— Work task —
Filter the material below so that only lines containing "width" remain.

+ + + + +

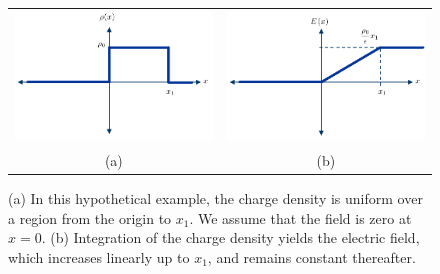 \begin{figure}[tb]
\centering
\begin{tabular}{cc}
\includegraphics[width=.4\columnwidth]{mod2-2_ICtech_sld_13} &
\includegraphics[width=.4\columnwidth]{mod2-2_ICtech_sld_13b}\\
(a) & (b)\\
\end{tabular}
\caption{(a) In this hypothetical example, the charge density is uniform over a region from the origin to $x_1$.  We assume that the field is zero at $x=0$.  (b) Integration of the charge density yields the electric field, which increases linearly up to $x_1$, and remains constant thereafter.} \label{fig:mod2-2_ICtech_sld_13}
\end{figure}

+ + + + +

— Exercise response —
\includegraphics[width=.4\columnwidth]{mod2-2_ICtech_sld_13} &
\includegraphics[width=.4\columnwidth]{mod2-2_ICtech_sld_13b}\\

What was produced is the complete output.